## ASSIGNMENT
Skip the pictures. Transcribe the rest of the data below without changing a word.

(Collection entries)
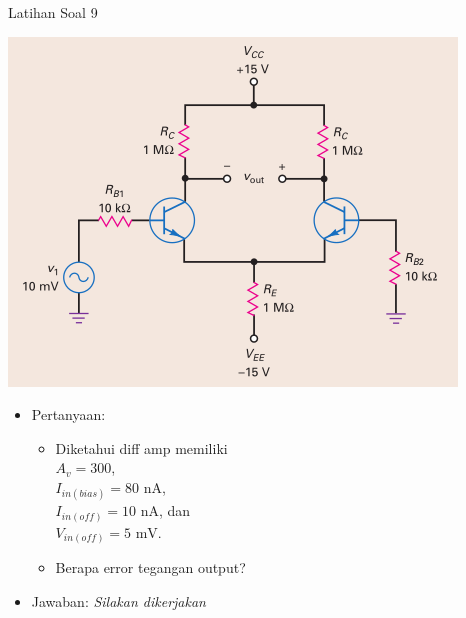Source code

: \documentclass[aspectratio=169]{beamer}
\begin{document}
\begin{frame}{Latihan Soal 9}
	\begin{multicols}{2}
		\begin{center}
			\includegraphics[height=0.7\textheight]{gambar/01.diff-amp/01.contoh_soal_9}
		\end{center}
		\columnbreak
		\begin{itemize}
			\item Pertanyaan:
			\begin{itemize}
				\item Diketahui diff amp memiliki\\
				$ A_v = 300 $, \\
				$ I_{in(bias)} = 80 \text{ nA}$, \\
				$ I_{in(off)} = 10 \text{ nA}$, dan \\
				$ V_{in(off)} = 5 \text{ mV}$.
				\item Berapa error tegangan output?
			\end{itemize}
			\item Jawaban: \textit{Silakan dikerjakan}
		\end{itemize}
	\end{multicols}
\end{frame}
\end{document}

## ANSWER FOR THE TASK
Source code

: \documentclass[aspectratio=169]{beamer}
\begin{document}
\begin{frame}{Latihan Soal 9}
	\begin{multicols}{2}
		\begin{center}
			\includegraphics[height=0.7\textheight]{gambar/01.diff-amp/01.contoh_soal_9}
		\end{center}
		\columnbreak
		\begin{itemize}
			\item Pertanyaan:
			\begin{itemize}
				\item Diketahui diff amp memiliki\\
				$ A_v = 300 $, \\
				$ I_{in(bias)} = 80 \text{ nA}$, \\
				$ I_{in(off)} = 10 \text{ nA}$, dan \\
				$ V_{in(off)} = 5 \text{ mV}$.
				\item Berapa error tegangan output?
			\end{itemize}
			\item Jawaban: \textit{Silakan dikerjakan}
		\end{itemize}
	\end{multicols}
\end{frame}
\end{document}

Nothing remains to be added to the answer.